I should but teach him how to tell my story,

And that would woo her. Upon this heat I spoke.

She lov'd me for the dangers I had pass'd,

And I lov'd her that she did pity them.

    Desdemona is wooed by Othello's story. She feels awe and tenderness, feelings that deepen love. He offers her a man she can admire, a person worthy of her affection. So, too, her sympathy wins him. He has revealed himself without feeling shame.

    In War and Peace , Princess Natasha and Princess Marya, originally enemies, become intimate friends while sitting together at the deathbed of Prince Andrei--Marya's brother and Natasha's onetime fiancé After Andrei dies, Natasha risks telling Marya of her love:

"Masha," she said, timidly drawing Princess Marya's hand toward her." Masha, you don't think I'm wicked, to you? Masha, darling, how I love you! Let us be real, bosom friends!" ...

From that day there sprang up between them one of those tender, passionate friendships that exist only between women. They were continually kissing and saying tender things to each other and spent most of their time together. If one went out, the other became restless and hastened to join her. Together they felt more in harmony than when apart. A tie stronger than friendship was established between them: that special feeling of life being possible only in each other's company.

    Love and intimacy are often wound together--though not always. We may preserve a habit of intimacy with people we no longer love. Loving someone, we desire increased intimacy. Put in a situation with another person where intimacy grows, we often come to feel love. And ultimately, love is private. Displayed too long before an audience, it becomes performance.

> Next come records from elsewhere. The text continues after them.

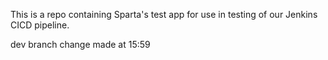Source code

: This is a repo containing Sparta's test app for use in testing of our Jenkins CICD pipeline.

dev branch change made at 15:59
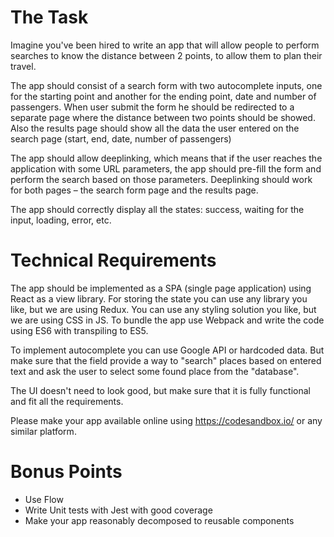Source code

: # The Task
Imagine you've been hired to write an app that will allow people to perform searches to know the distance between 2 points, to allow them to plan their travel.

The app should consist of a search form with two autocomplete inputs, one for the starting point and another for the ending point, date and number of passengers. When user submit the form he should be redirected to a separate page where the distance between two points should be showed. Also the results page should show all the data the user entered on the search page (start, end, date, number of passengers)

The app should allow deeplinking, which means that if the user reaches the application with some URL parameters, the app should pre-fill the form and perform the search based on those parameters. Deeplinking should work for both pages – the search form page and the results page.

The app should correctly display all the states: success, waiting for the input, loading, error, etc.

# Technical Requirements
The app should be implemented as a SPA (single page application) using React as a view library. For storing the state you can use any library you like, but we are using Redux. You can use any styling solution you like, but we are using CSS in JS. To bundle the app use Webpack and write the code using ES6 with transpiling to ES5.

To implement autocomplete you can use Google API or hardcoded data. But make sure that the field provide a way to "search" places based on entered text and ask the user to select some found place from the "database".

The UI doesn't need to look good, but make sure that it is fully functional and fit all the requirements.

Please make your app available online using https://codesandbox.io/ or any similar platform.

# Bonus Points
- Use Flow
- Write Unit tests with Jest with good coverage
- Make your app reasonably decomposed to reusable components

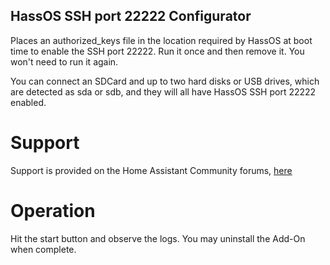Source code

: 
## HassOS SSH port 22222 Configurator
Places an authorized_keys file in the location required by HassOS at boot time to enable the SSH port 22222.  Run it once and then remove it.  You won't need to run it again. 

You can connect an SDCard and up to two hard disks or USB drives, which are detected as sda or sdb, and they will all have HassOS SSH port 22222 enabled. 

# Support
Support is provided on the Home Assistant Community forums, [here](https://github.com/adamoutler/HassOSConfigurator/tree/main/HassOsEnableSSH)

# Operation
Hit the start button and observe the logs.  You may uninstall the Add-On when complete.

    Intimate expressions occur in private because revelation makes people feel vulnerable. Imagine an intimate moment, then imagine it observed, and it changes. The sensibility jumps back, like an animal startled by a loud noise. Privacy not only sanctions intimacy, but appears to be a precondition of its most complete expression.

    When people are not held, thrown, or forced together by geography, tradition, enslavement, simple dominance, economics, or kinship, then intimacy, chosen closeness based in love or tenderness, becomes a desirable alternative. Even were it not intrinsic to creativity, autonomy, and dignity, privacy would be invaluable simply for its role in supporting the possibility of rich and pleasurable intimacy.

    A compelling image of Franklin Roosevelt is of him on his yacht relaxing by fishing, sleeping, and spending time with close friends. While president, Roosevelt drew enormous sustenance from the laughter, gossip, sexual intrigue, and warm friendships that privacy permitted. In the face of impossible political situations, he appreciated that creative public solutions often first came to mind when one was enjoying privacy. While Eleanor Roosevelt rarely relaxed, she too used private relationships for emotional sustenance. Whenever she wished to muster courage for a task that frightened or overwhelmed her, she would create intense, intimate friendships. The love emboldened her. Doris Kearns Goodwin's biography No Ordinary Time describes how much the courage and political force of both Roosevelts rested on their personal relationships.

    Why is intimacy so sustaining? This question is key to understanding the importance of privacy. If aloneness is our predicament, then everything rests on finding ways to bear it. Love and friendship fulfill this mission. Love because it suggests we are acceptable and thus deserve to give and get respite. Friendship because it puts a person near us proffering this possibility. When, as Grace Paley suggests, we metaphorically or actually walk "arm in arm" with a lover or a friend, we have company with whom we can comment freely upon the passing scene, and each of us is allowed to be.